*Entries supplied*:
>>>
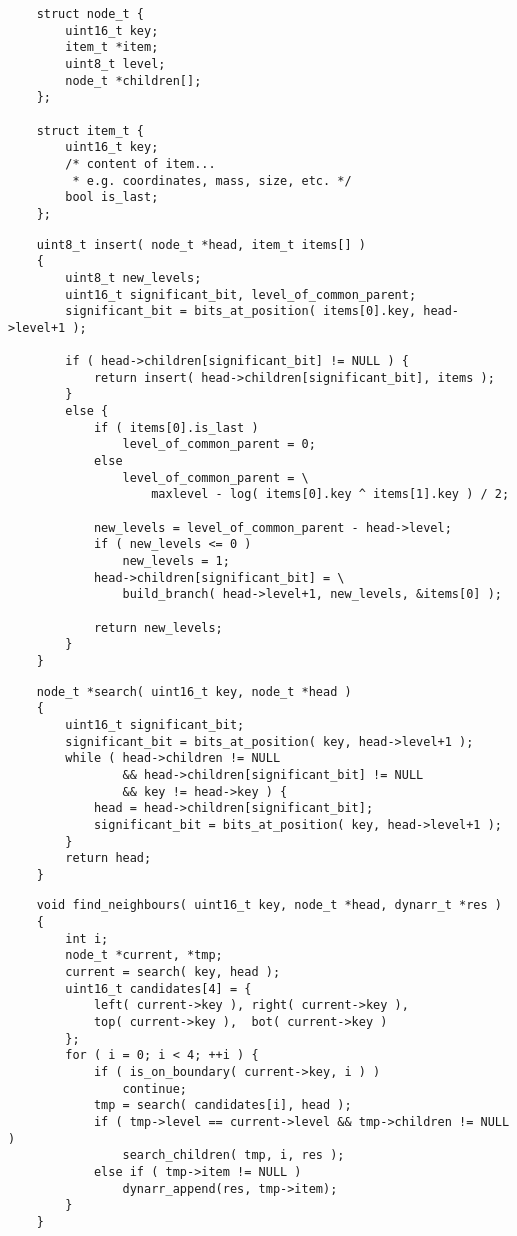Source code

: \documentclass{article}
\begin{document}
\begin{verbatim}
    struct node_t {
        uint16_t key;
        item_t *item;
        uint8_t level;
        node_t *children[];
    };

    struct item_t {
        uint16_t key;
        /* content of item...
         * e.g. coordinates, mass, size, etc. */
        bool is_last;
    };
\end{verbatim}

\begin{verbatim}
    uint8_t insert( node_t *head, item_t items[] )
    {
        uint8_t new_levels;
        uint16_t significant_bit, level_of_common_parent;
        significant_bit = bits_at_position( items[0].key, head->level+1 );

        if ( head->children[significant_bit] != NULL ) {
            return insert( head->children[significant_bit], items );
        }
        else {
            if ( items[0].is_last )
                level_of_common_parent = 0;
            else
                level_of_common_parent = \
                    maxlevel - log( items[0].key ^ items[1].key ) / 2;

            new_levels = level_of_common_parent - head->level;
            if ( new_levels <= 0 )
                new_levels = 1;
            head->children[significant_bit] = \
                build_branch( head->level+1, new_levels, &items[0] );

            return new_levels;
        }
    }
\end{verbatim}

\begin{verbatim}
    node_t *search( uint16_t key, node_t *head )
    {
        uint16_t significant_bit;
        significant_bit = bits_at_position( key, head->level+1 );
        while ( head->children != NULL
                && head->children[significant_bit] != NULL
                && key != head->key ) {
            head = head->children[significant_bit];
            significant_bit = bits_at_position( key, head->level+1 );
        }
        return head;
    }
\end{verbatim}

\begin{verbatim}
    void find_neighbours( uint16_t key, node_t *head, dynarr_t *res )
    {
        int i;
        node_t *current, *tmp;
        current = search( key, head );
        uint16_t candidates[4] = {
            left( current->key ), right( current->key ),
            top( current->key ),  bot( current->key )
        };
        for ( i = 0; i < 4; ++i ) {
            if ( is_on_boundary( current->key, i ) )
                continue;
            tmp = search( candidates[i], head );
            if ( tmp->level == current->level && tmp->children != NULL )
                search_children( tmp, i, res );
            else if ( tmp->item != NULL )
                dynarr_append(res, tmp->item);
        }
    }
\end{verbatim}
\end{document}
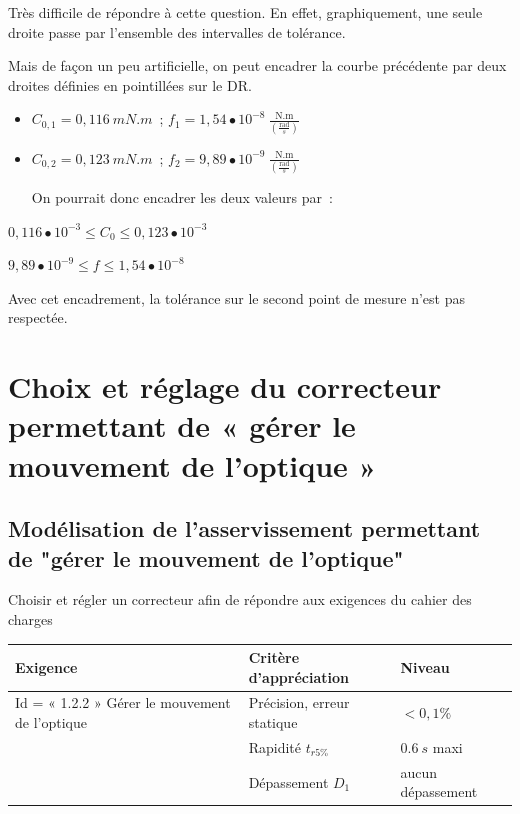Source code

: \ifprof
\begin{corrige}
\end{corrige}
\else
\fi


\ifprof
\begin{corrige}
Très difficile de répondre à cette question. En effet, graphiquement,
  une seule droite passe par l'ensemble des intervalles de tolérance.

  Mais de façon un peu artificielle, on peut encadrer la courbe
  précédente par deux droites définies en pointillées sur le DR.

\begin{itemize}
\item
  \(C_{0,1} = 0,116\ mN.m\)~;
  \(f_{1} = 1,54 \bullet 10^{- 8}\ \frac{\text{N.m}}{\left( \frac{\text{rad}}{s} \right)}\)
\item
  \(C_{0,2} = 0,123\ mN.m\)~;
  \(f_{2} = 9,89 \bullet 10^{- 9}\ \frac{\text{N.m}}{\left( \frac{\text{rad}}{s} \right)}\)

  On pourrait donc encadrer les deux valeurs par~:
\end{itemize}

\(0,116 \bullet 10^{- 3} \leq C_{0} \leq 0,123 \bullet 10^{- 3}\ \)

\(9,89 \bullet 10^{- 9} \leq f \leq 1,54 \bullet 10^{- 8}\)

Avec cet encadrement, la tolérance sur le second point de mesure n'est
pas respectée.
\end{corrige}
\else
\fi


\section{Choix et réglage du correcteur permettant de « gérer le mouvement
de l’optique »}
\subsection{Modélisation de l'asservissement permettant de "gérer le mouvement de l'optique"}

\begin{obj}
Choisir et régler un correcteur afin de répondre aux exigences du cahier des charges
\end{obj}

\begin{center}
\begin{tabular}{|p{}|p{}|p{}|}
\hline 
\textbf{Exigence} & \textbf{Critère d'appréciation} & \textbf{Niveau} \\ 
\hline 
Id = « 1.2.2 » Gérer le mouvement de l'optique & Précision, erreur statique & $<0,1\%$ \\ 
\cline{2-3}
& Rapidité $t_{r5\%}$ & $\SI{0,6}{s}$ maxi \\ 
\cline{2-3}
& Dépassement $D_1$ & aucun dépassement \\ 
\hline 
\end{tabular} 
\end{center}


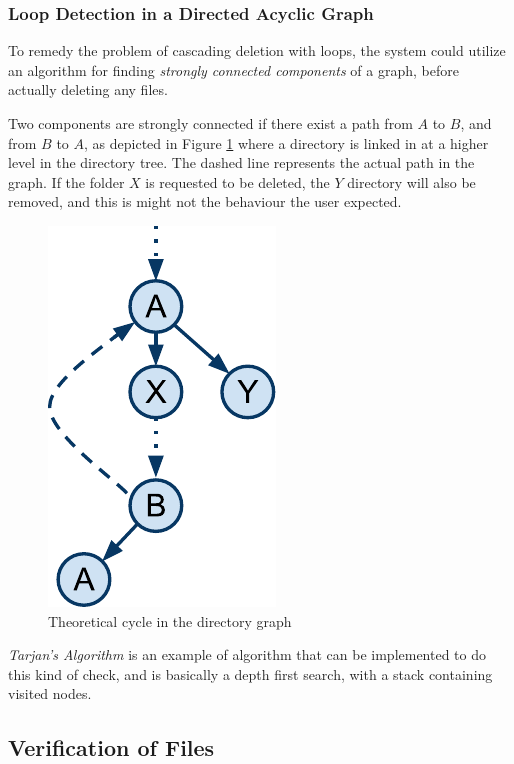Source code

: \documentclass[pdftex,english,10pt,b5paper,twoside]{book}
\begin{document}
\subsubsection{Loop Detection in a Directed Acyclic Graph}

To remedy the problem of cascading deletion with loops, the system could
utilize an algorithm for finding \emph{strongly connected components} of a
graph, before actually deleting any files.

Two components are strongly connected if there exist a path from $A$ to $B$,
and from $B$ to $A$, as depicted in Figure \ref{fig:DSC:cycles} where a
directory is linked in at a higher level in the directory tree. The dashed line
represents the actual path in the graph. If the folder $X$ is requested to be
deleted, the $Y$ directory will also be removed, and this is might not the
behaviour the user expected.

\begin{figure}[h!]
    \centering
    \includegraphics[scale=0.6]{CyclesintheDAG.pdf}
    \caption{Theoretical cycle in the directory graph}
    \label{fig:DSC:cycles}
\end{figure}

\emph{Tarjan's Algorithm} \cite{tarjan} is an example of algorithm that can be
implemented to do this kind of check, and is basically a depth first search,
with a stack containing visited nodes.

\subsection{Verification of Files}
\end{document}
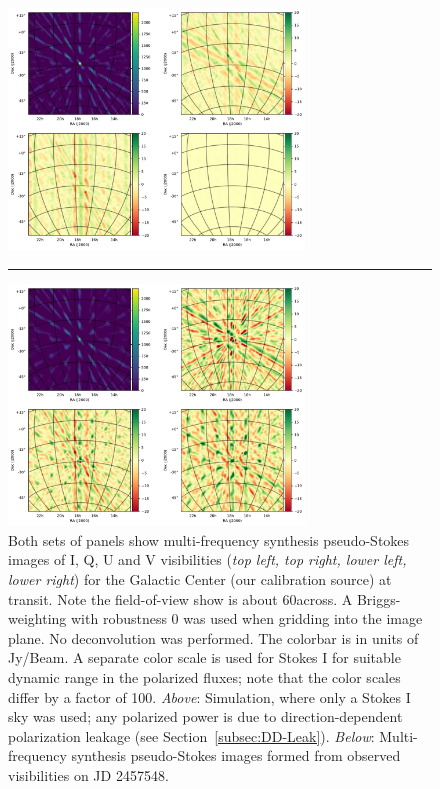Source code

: \documentclass[twocolumn, trackchanges]{aastex61}
\begin{document}
\begin{figure}
\centering
\includegraphics[width=0.7\textwidth]{sim4pol_new.pdf}
\vspace{-0.1in}
\par\noindent\rule{0.8\textwidth}{0.4pt}
\includegraphics[width=0.7\textwidth]{real4pol_new.pdf}
\caption{Both sets of panels show multi-frequency synthesis pseudo-Stokes images
  of I, Q, U and V visibilities (\textit{top left, top right, lower left, lower
    right}) for the Galactic Center (our calibration source) at transit.  Note
  the field-of-view show is about 60\arcdeg across.  A Briggs-weighting with
  robustness 0 was used when gridding into the image plane.  No deconvolution
  was performed.  The colorbar is in units of Jy/Beam.  A separate color scale
  is used for Stokes I for suitable dynamic range in the polarized fluxes; note
  that the color scales differ by a factor of 100.  \textit{Above}: Simulation,
  where only a Stokes I sky was used; any polarized power is due to
  direction-dependent polarization leakage (see Section~\ref{subsec:DD-Leak}).
  \textit{Below}: Multi-frequency synthesis pseudo-Stokes images formed from
  observed visibilities on JD 2457548.}
\label{fig:GCimage}
\end{figure}
\end{document}

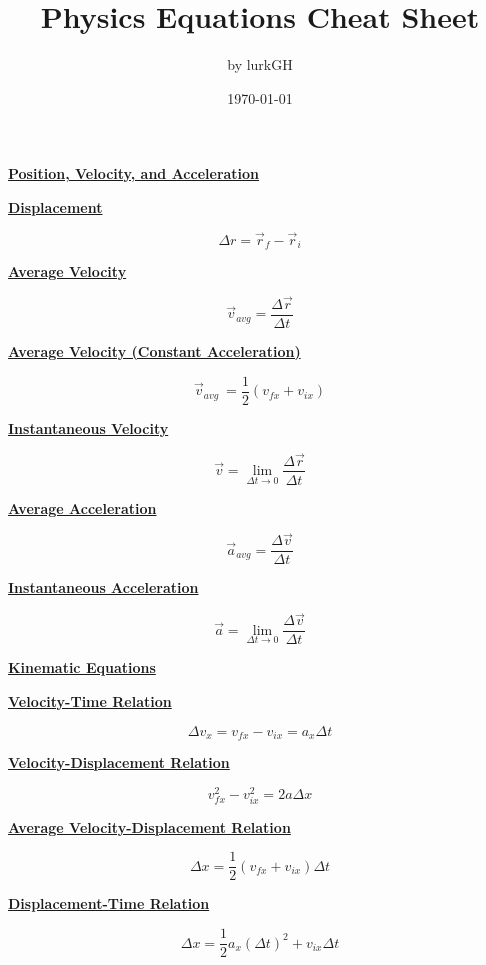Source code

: \documentclass[12pt, letterpaper]{article}
\title{\textbf{Physics Equations Cheat Sheet}}
\author{by lurkGH}
\date{\today}
\begin{document}
\maketitle

\noindent\makebox[\linewidth]{\rule{\paperwidth}{0.4pt}}
\vspace{1em}

\Large{\centerline{\textbf{\underline{Position, Velocity, and Acceleration}}}}
\vspace{1em}

\normalsize{\centerline{\textbf{\underline{Displacement}}}}
\[\Delta r = \vec{r}_f - \vec{r}_i\]

\centerline{\textbf{\underline{Average Velocity}}}
\[\vec{v}_{avg} = \frac{\Delta \vec{r}}{\Delta t}\]

\centerline{\textbf{\underline{Average Velocity (Constant Acceleration)}}}
\[\vec{v}_{avg}\ = \frac{1}{2} (v_{fx} + v_{ix})\]

\centerline{\textbf{\underline{Instantaneous Velocity}}}
\[\vec{v} = \lim_{\Delta t \to 0} \frac{\Delta \vec{r}}{\Delta t}\]

\centerline{\textbf{\underline{Average Acceleration}}}
\[\vec{a}_{avg} = \frac{\Delta \vec{v}}{\Delta t}\]

\centerline{\textbf{\underline{Instantaneous Acceleration}}}
\[\vec{a} = \lim_{\Delta t \to 0} \frac{\Delta \vec{v}}{\Delta t}\]

\newpage

\Large{\centerline{\textbf{\underline{Kinematic Equations}}}}
\vspace{1em}

\normalsize{\centerline{\textbf{\underline{Velocity-Time Relation}}}}
\[\Delta v_x = v_{fx} - v_{ix} = a_x \Delta t\]

\centerline{\textbf{\underline{Velocity-Displacement Relation}}}
\[v^2_{fx} - v^2_{ix} = 2a \Delta x\]

\centerline{\textbf{\underline{Average Velocity-Displacement Relation}}}
\[\Delta x = \frac{1}{2} (v_{fx} + v_{ix}) \Delta t\]

\centerline{\textbf{\underline{Displacement-Time Relation}}}
\[\Delta x = \frac{1}{2} a_x (\Delta t)^2 + v_{ix} \Delta t\]
\end{document}
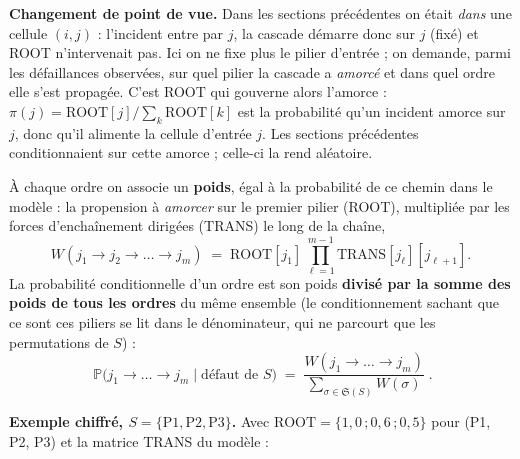 \documentclass[11pt,a4paper]{article}
\begin{document}
\noindent\textbf{Changement de point de vue.} Dans les sections précédentes on était \emph{dans}
une cellule $(i,j)$ : l'incident entre par $j$, la cascade démarre donc sur $j$ (fixé) et ROOT
n'intervenait pas. Ici on ne fixe plus le pilier d'entrée ; on demande, parmi les défaillances
observées, sur quel pilier la cascade a \emph{amorcé} et dans quel ordre elle s'est propagée.
C'est ROOT qui gouverne alors l'amorce : $\pi(j)=\text{ROOT}[j]/\sum_k\text{ROOT}[k]$ est la
probabilité qu'un incident amorce sur $j$, donc qu'il alimente la cellule d'entrée $j$. Les
sections précédentes conditionnaient sur cette amorce ; celle-ci la rend aléatoire.

À chaque ordre on associe un \textbf{poids}, égal à la probabilité de ce chemin dans le modèle :
la propension à \emph{amorcer} sur le premier pilier (ROOT), multipliée par les forces
d'enchaînement dirigées (TRANS) le long de la chaîne,
\begin{equation}
W(j_1 \to j_2 \to \dots \to j_m) \;=\; \text{ROOT}[j_1]\,\prod_{\ell=1}^{m-1}\text{TRANS}[j_\ell][j_{\ell+1}].
\end{equation}
La probabilité conditionnelle d'un ordre est son poids \textbf{divisé par la somme des poids de
tous les ordres} du même ensemble (le conditionnement \og{}sachant que ce sont ces piliers\fg{}
se lit dans le dénominateur, qui ne parcourt que les permutations de $S$) :
\begin{equation}
\boxed{\;\mathbb P\big(j_1 \to \dots \to j_m \;\big|\; \text{défaut de } S\big)
\;=\; \frac{W(j_1 \to \dots \to j_m)}{\displaystyle\sum_{\sigma \in \mathfrak S(S)} W(\sigma)}\;.}
\end{equation}

\noindent\textbf{Exemple chiffré, $S=\{\text{P1},\text{P2},\text{P3}\}$.} Avec
$\text{ROOT}=\{1{,}0\,;0{,}6\,;0{,}5\}$ pour (P1, P2, P3) et la matrice TRANS du modèle :
\end{document}

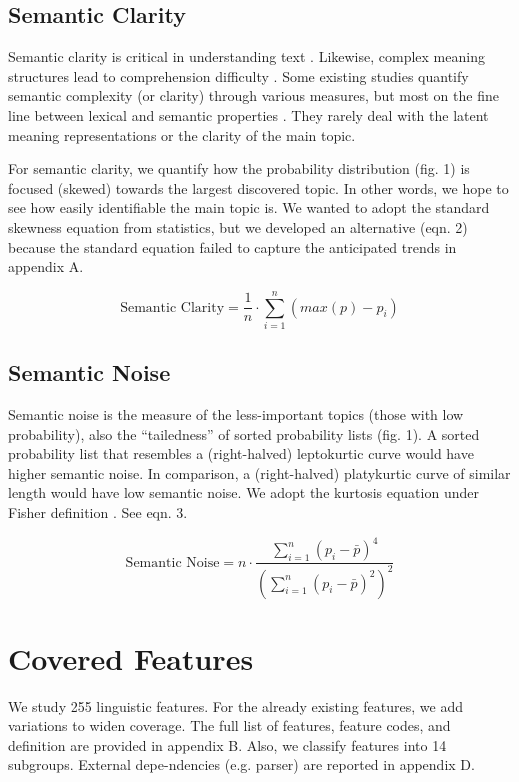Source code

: \documentclass[11pt]{article}
\begin{document}
\subsection{Semantic Clarity}
Semantic clarity is critical in understanding text \cite{peabody2016towards}. Likewise, complex meaning structures lead to comprehension difficulty \citep{pires2017towards}. Some existing studies quantify semantic complexity (or clarity) through various measures, but most on the fine line between lexical and semantic properties \citep{Collins-Thompson:14}. They rarely deal with the latent meaning representations or the clarity of the main topic.

For semantic clarity, we quantify how the probability distribution (fig. 1) is focused (skewed) towards the largest discovered topic. In other words, we hope to see how easily identifiable the main topic is. We wanted to adopt the standard skewness equation from statistics, but we developed an alternative (eqn. 2) because the standard equation failed to capture the anticipated trends in appendix A.

\begin{equation} \label{eq2}
\text{Semantic Clarity} = \frac{1}{n} \cdot \sum_{i=1}^{n}  (max(p) - p_{i})
\end{equation}

\subsection{Semantic Noise}
Semantic noise is the measure of the less-important topics (those with low probability), also the ``tailedness'' of sorted probability lists (fig. 1). A sorted probability list that resembles a (right-halved) leptokurtic curve would have higher semantic noise. In comparison, a (right-halved) platykurtic curve of similar length would have low semantic noise. We adopt the kurtosis equation under Fisher definition \citep{kokoska2000crc}. See eqn. 3.

\begin{equation} \label{eq3}
\text{Semantic Noise} = n \cdot \frac{\sum_{i=1}^{n} (p_i - \bar{p})^4}{(\sum_{i=1}^{n} (p_i - \bar{p})^2)^2}
\end{equation}

\section{Covered Features}
We study 255 linguistic features. For the already existing features, we add variations to widen coverage. The full list of features, feature codes, and definition are provided in appendix B. Also, we classify features into 14 subgroups. External depe-ndencies (e.g. parser) are reported in appendix D.
\end{document}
<<<
*The task*: The answer should contain nothing but the lines from the top of the data above through the line containing "size, etc. */", copied exactly, with no images.

*Answer box*:
Source code

: \documentclass{article}
\begin{document}
\begin{verbatim}
    struct node_t {
        uint16_t key;
        item_t *item;
        uint8_t level;
        node_t *children[];
    };

    struct item_t {
        uint16_t key;
        /* content of item...
         * e.g. coordinates, mass, size, etc. */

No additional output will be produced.